--- Your objective ---
In the data below, count how many lines contain "along" and give that number by itself.

--- Source texts of formatted documents ---
══════════

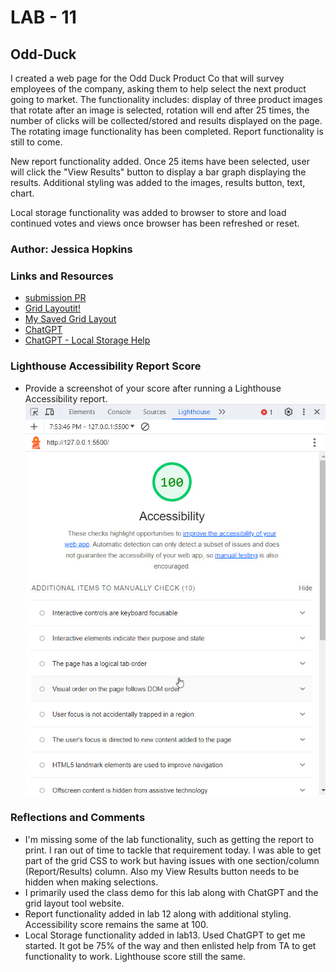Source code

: # LAB - 11

## Odd-Duck

I created a web page for the Odd Duck Product Co that will survey employees of the company, asking them to help select the next product going to market.  The functionality includes:  display of three product images that rotate after an image is selected, rotation will end after 25 times, the number of clicks will be collected/stored and results displayed on the page.  The rotating image functionality has been completed.  Report functionality is still to come.

New report functionality added.  Once 25 items have been selected, user will click the "View Results" button to display a bar graph displaying the results.  Additional styling was added to the images, results button, text, chart.

Local storage functionality was added to browser to store and load continued votes and views once browser has been refreshed or reset.

### Author: Jessica Hopkins

### Links and Resources

* [submission PR](https://github.com/jessicahopkins/odd-duck/pull/1#issue-1980501576)
* [Grid Layoutit!](https://grid.layoutit.com/)
* [My Saved Grid Layout](https://grid.layoutit.com/?id=WtH57Yx)
* [ChatGPT](https://chat.openai.com/share/7c28965b-4f2a-4b3a-baf3-a0996f017f6a)
* [ChatGPT - Local Storage Help](https://chat.openai.com/share/47c7f076-f1ac-4e24-9741-9b41e08d7724)

### Lighthouse Accessibility Report Score

* Provide a screenshot of your score after running a Lighthouse Accessibility report.
![Lighthouse Score](img/Lighthouse-Odd%20Duck%20-%20Lab11%202023-11-06_19-54-05.jpg)

### Reflections and Comments

* I'm missing some of the lab functionality, such as getting the report to print.  I ran out of time to tackle that requirement today.  I was able to get part of the grid CSS to work but having issues with one section/column (Report/Results) column.  Also my View Results button needs to be hidden when making selections.
* I primarily used the class demo for this lab along with ChatGPT and the grid layout tool website.
* Report functionality added in lab 12 along with additional styling. Accessibility score remains the same at 100.
* Local Storage functionality added in lab13.  Used ChatGPT to get me started.  It got be 75% of the way and then enlisted help from TA to get functionality to work. Lighthouse score still the same.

══════════

--- Solution below ---
2